Apart from the skydome, this scene also contains several other practical light sources, such as the lamp’s bulb, the MacBook Pro’s screen, and the MacBook Pro’s glowing Apple logo on the back of the screen (which isn’t even visible to camera, but is still enabled since it provides a tiny amount of light against the back wall!). In addition to choosing where on a single light to sample, choosing which light to sample is also an extremely important and difficult problem. Until this rendering this scene, I hadn’t really put any effort into efficiently selecting which light to sample. Most of my focus has been on the integration part of light transport, so Takua’s light selection has just been uniform random selection. Uniform random selection is terrible for scenes that contain multiple lights with highly varying emission between different lights, which is absolutely the case for this scene. Like any other importance sampling problem, the ideal solution is to send rays towards lights with a probability proportional to the amount of illumination we expect each light to contribute to each ray origin point.

I implemented a light selection strategy where the probability of selecting each light is weighted by the total emitted power of each light; essentially this boils down to estimating the total emitted power of each light according to the light’s surface texture and emission function, building a CDF across all of the lights using the total emission estimates, and then using standard CDF inversion sampling to pick lights. This strategy works significantly better than uniform random selection and made a huge difference in render speed for this scene, as seen in Figures 2 through 4. Figure 2 uses uniform random light selection with 128 spp; note how the area lit by the wall-mounted lamp is well sampled, but the image overall is really noisy. Figure 3 uses power-weighted light selection with the same spp as Figure 2; the lamp area is more noisy than in Figure 2, but the render is less noisy overall. Notably, Figure 3 also took a third of the time compared to Figure 2 for the same sample count; this is because in this scene, sending rays towards the lamp is significantly more expensive due to heavier geometry than sending rays towards the sun, even when rays towards the sun get occluded by the walls. Figure 4 uses power-weighted light selection again, but is equal-time to Figure 2 instead of equal-spp; note the significant noise reduction:

Figure 2: The same frame from Figure 1, 128 spp using uniform random light selection. Average pixel RMSE compared to Figure 1: 0.439952.

Figure 3: Power-weighted light selection, with equal spp to Figure 2. Average pixel RMSE compared to Figure 1: 0.371441.

Figure 4: Power-weighted light selection again, but this time with equal time instead of equal spp to Figure 2. Average pixel RMSE compared to Figure 1: 0.315465.

Figure 5: Zoomed crops of Figures 2 through 4. From left to right: uniform random sampling, equal sample power-weighted sampling, and equal time power-weighted sampling.

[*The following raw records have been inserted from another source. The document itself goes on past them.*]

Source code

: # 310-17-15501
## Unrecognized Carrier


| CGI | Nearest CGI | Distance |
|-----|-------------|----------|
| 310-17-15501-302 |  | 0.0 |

However, power-weighted light selection still is not even close to being the most optimal technique possible; this technique completely ignores occlusion and distance, which are extremely important. Unfortunately, because occlusion and distance to each light varies for each point in space, creating a light selection strategy that takes occlusion and distance into account is extremely difficult and is a subject of continued research in the field. In Hyperion, we use a cache point system, which we described on page 97 of our SIGGRAPH 2017 Production Volume Rendering course notes. Other published research on the topic includes Practical Path Guiding for Efficient Light-Transport Simulation by Muller et al, On-line Learning of Parametric Mixture Models for Light Transport Simulation by Vorba et al, Product Importance Sampling for Light Transport Path Guiding by Herholz et al, Learning Light Transport the Reinforced Way by Dahm et al, and more. At some point in the future I’ll revisit this topic.

For a long time now, Takua has also had a simple interactive mode where the camera can be moved around in a non-shaded/non-lit view; I used this mode to interactively scout out some interesting and fun camera angles for some more renders. Being able to interactively scout in the same renderer used to final rendering is an extremely powerful tool; instead of guessing at depth of field settings and such, I was able to directly set and preview depth of field with immediate feedback. Unfortunately some of the renders below are noisier than I would like, due to the previously mentioned light sampling difficulties. All of the following images are rendered using Takua a0.8 with VCM:

Figure 6: A MacBook Pro running Takua Render to produce Figure 1.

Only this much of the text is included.